- **DIRECTIONS FOR THIS TASK**:
Nothing but the lines from the first line of the records through the line with "for environment handler" should be output, exactly as written and free of pictures.

- **Collected data**:
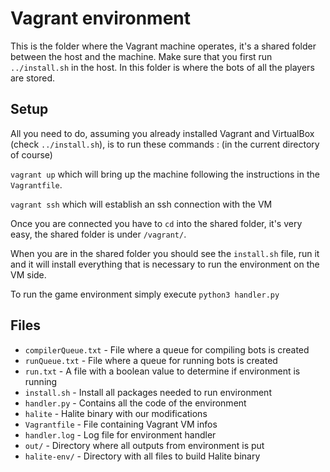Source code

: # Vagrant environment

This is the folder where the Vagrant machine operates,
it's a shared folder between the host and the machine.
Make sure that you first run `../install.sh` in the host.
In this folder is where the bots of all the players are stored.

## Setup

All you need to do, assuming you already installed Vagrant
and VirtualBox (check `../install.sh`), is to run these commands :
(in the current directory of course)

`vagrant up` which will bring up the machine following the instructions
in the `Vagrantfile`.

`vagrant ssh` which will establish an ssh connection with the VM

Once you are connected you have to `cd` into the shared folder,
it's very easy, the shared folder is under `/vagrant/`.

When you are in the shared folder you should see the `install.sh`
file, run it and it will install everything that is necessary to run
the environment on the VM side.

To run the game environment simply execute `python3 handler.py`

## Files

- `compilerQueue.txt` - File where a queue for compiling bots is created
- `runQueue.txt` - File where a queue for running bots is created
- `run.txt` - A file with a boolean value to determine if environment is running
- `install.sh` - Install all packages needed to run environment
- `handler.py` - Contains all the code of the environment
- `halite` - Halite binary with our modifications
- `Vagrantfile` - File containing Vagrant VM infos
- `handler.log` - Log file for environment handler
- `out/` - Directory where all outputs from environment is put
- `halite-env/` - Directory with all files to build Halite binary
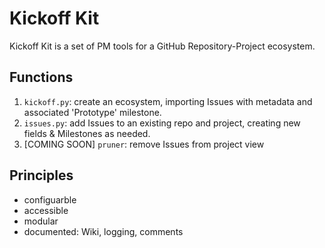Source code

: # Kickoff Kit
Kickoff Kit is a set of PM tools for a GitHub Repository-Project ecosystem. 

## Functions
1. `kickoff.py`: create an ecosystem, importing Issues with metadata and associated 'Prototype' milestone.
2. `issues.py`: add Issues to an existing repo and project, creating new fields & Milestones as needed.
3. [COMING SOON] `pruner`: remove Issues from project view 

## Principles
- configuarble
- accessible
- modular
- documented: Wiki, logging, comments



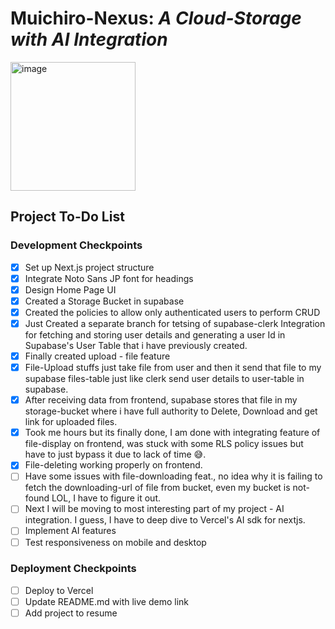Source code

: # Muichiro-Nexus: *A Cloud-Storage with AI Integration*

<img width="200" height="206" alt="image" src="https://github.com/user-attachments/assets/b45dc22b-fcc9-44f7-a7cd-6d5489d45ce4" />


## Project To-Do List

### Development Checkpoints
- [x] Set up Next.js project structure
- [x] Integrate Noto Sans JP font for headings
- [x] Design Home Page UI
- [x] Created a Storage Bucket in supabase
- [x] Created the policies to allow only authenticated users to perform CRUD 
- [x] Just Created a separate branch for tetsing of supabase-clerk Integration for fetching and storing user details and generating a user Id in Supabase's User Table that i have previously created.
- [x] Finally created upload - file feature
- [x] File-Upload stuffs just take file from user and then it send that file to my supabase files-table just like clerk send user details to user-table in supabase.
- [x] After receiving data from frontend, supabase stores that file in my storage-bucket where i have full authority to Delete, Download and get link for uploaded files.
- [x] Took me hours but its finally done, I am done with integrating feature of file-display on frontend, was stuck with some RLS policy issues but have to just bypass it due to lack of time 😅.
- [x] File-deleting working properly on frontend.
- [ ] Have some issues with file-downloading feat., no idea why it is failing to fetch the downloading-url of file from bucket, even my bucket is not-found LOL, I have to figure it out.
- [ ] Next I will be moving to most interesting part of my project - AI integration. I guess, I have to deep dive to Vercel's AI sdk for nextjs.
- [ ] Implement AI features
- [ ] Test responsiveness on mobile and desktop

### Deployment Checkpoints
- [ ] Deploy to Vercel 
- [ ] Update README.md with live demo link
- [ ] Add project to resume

- **ANSWER TO THE EXERCISE**:
Source code

: # Vagrant environment

This is the folder where the Vagrant machine operates,
it's a shared folder between the host and the machine.
Make sure that you first run `../install.sh` in the host.
In this folder is where the bots of all the players are stored.

## Setup

All you need to do, assuming you already installed Vagrant
and VirtualBox (check `../install.sh`), is to run these commands :
(in the current directory of course)

`vagrant up` which will bring up the machine following the instructions
in the `Vagrantfile`.

`vagrant ssh` which will establish an ssh connection with the VM

Once you are connected you have to `cd` into the shared folder,
it's very easy, the shared folder is under `/vagrant/`.

When you are in the shared folder you should see the `install.sh`
file, run it and it will install everything that is necessary to run
the environment on the VM side.

To run the game environment simply execute `python3 handler.py`

## Files

- `compilerQueue.txt` - File where a queue for compiling bots is created
- `runQueue.txt` - File where a queue for running bots is created
- `run.txt` - A file with a boolean value to determine if environment is running
- `install.sh` - Install all packages needed to run environment
- `handler.py` - Contains all the code of the environment
- `halite` - Halite binary with our modifications
- `Vagrantfile` - File containing Vagrant VM infos
- `handler.log` - Log file for environment handler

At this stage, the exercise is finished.